• **What to do**: Word for word, and with pictures excluded, copy out all the records that follow.

Items from a dataset:

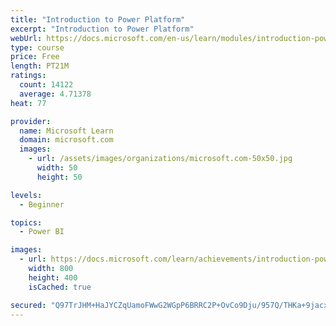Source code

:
 ```yaml
---
title: "Introduction to Power Platform"
excerpt: "Introduction to Power Platform"
webUrl: https://docs.microsoft.com/en-us/learn/modules/introduction-power-platform/
type: course
price: Free
length: PT21M
ratings:
  count: 14122
  average: 4.71378
heat: 77

provider:
  name: Microsoft Learn
  domain: microsoft.com
  images:
    - url: /assets/images/organizations/microsoft.com-50x50.jpg
      width: 50
      height: 50

levels:
  - Beginner

topics:
  - Power BI

images:
  - url: https://docs.microsoft.com/learn/achievements/introduction-power-platform-social.png
    width: 800
    height: 400
    isCached: true

secured: "Q97TrJHM+HaJYCZqUamoFWwG2WGpP6BRRC2P+OvCo9Dju/957Q/THKa+9jacxpOKa4Kuetb/JpGSIF2y01DPlqdN0iUdYjITmlPLIx2IuUNS+0cXcFuvSHo1dG+akA6kb4eq2D41XVUH2k4ejKM8k2ZX2Ys3AbDSVSuLJk6HIdmBImvAdZZfOfa1Rvflctu17uEDaTaff/GO0bRxkFLlyLjInEFcmd4Vk8cwk2uz6to/OrlDBa5LAT1mu02X/VJTEterqTznrVzWE/OUiTdEuYoelXF2tZ8xEyTnyJFJhMrzqZIOfZzWWWv2ngHiLRtkUUYHFJZVnDyk2MxPc0Z9k7gAAIeV8MeYxPsPLGieBNR/lbfXGxZi0in/qXziltd72CbUKkS5iZETaENrW8ZRoLGrodlyVRMzaIfVZiskBMPN3SBDZGddZonawG3j1hOf;lIPIvVw0JS+1y234ZAOFGg=="
---
```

• **Task answer**:
Source code

:
 ```yaml
---
title: "Introduction to Power Platform"
excerpt: "Introduction to Power Platform"
webUrl: https://docs.microsoft.com/en-us/learn/modules/introduction-power-platform/
type: course
price: Free
length: PT21M
ratings:
  count: 14122
  average: 4.71378
heat: 77

provider:
  name: Microsoft Learn
  domain: microsoft.com
  images:
    - url: /assets/images/organizations/microsoft.com-50x50.jpg
      width: 50
      height: 50

levels:
  - Beginner

topics:
  - Power BI

images:
  - url: https://docs.microsoft.com/learn/achievements/introduction-power-platform-social.png
    width: 800
    height: 400
    isCached: true

secured: "Q97TrJHM+HaJYCZqUamoFWwG2WGpP6BRRC2P+OvCo9Dju/957Q/THKa+9jacxpOKa4Kuetb/JpGSIF2y01DPlqdN0iUdYjITmlPLIx2IuUNS+0cXcFuvSHo1dG+akA6kb4eq2D41XVUH2k4ejKM8k2ZX2Ys3AbDSVSuLJk6HIdmBImvAdZZfOfa1Rvflctu17uEDaTaff/GO0bRxkFLlyLjInEFcmd4Vk8cwk2uz6to/OrlDBa5LAT1mu02X/VJTEterqTznrVzWE/OUiTdEuYoelXF2tZ8xEyTnyJFJhMrzqZIOfZzWWWv2ngHiLRtkUUYHFJZVnDyk2MxPc0Z9k7gAAIeV8MeYxPsPLGieBNR/lbfXGxZi0in/qXziltd72CbUKkS5iZETaENrW8ZRoLGrodlyVRMzaIfVZiskBMPN3SBDZGddZonawG3j1hOf;lIPIvVw0JS+1y234ZAOFGg=="
---
```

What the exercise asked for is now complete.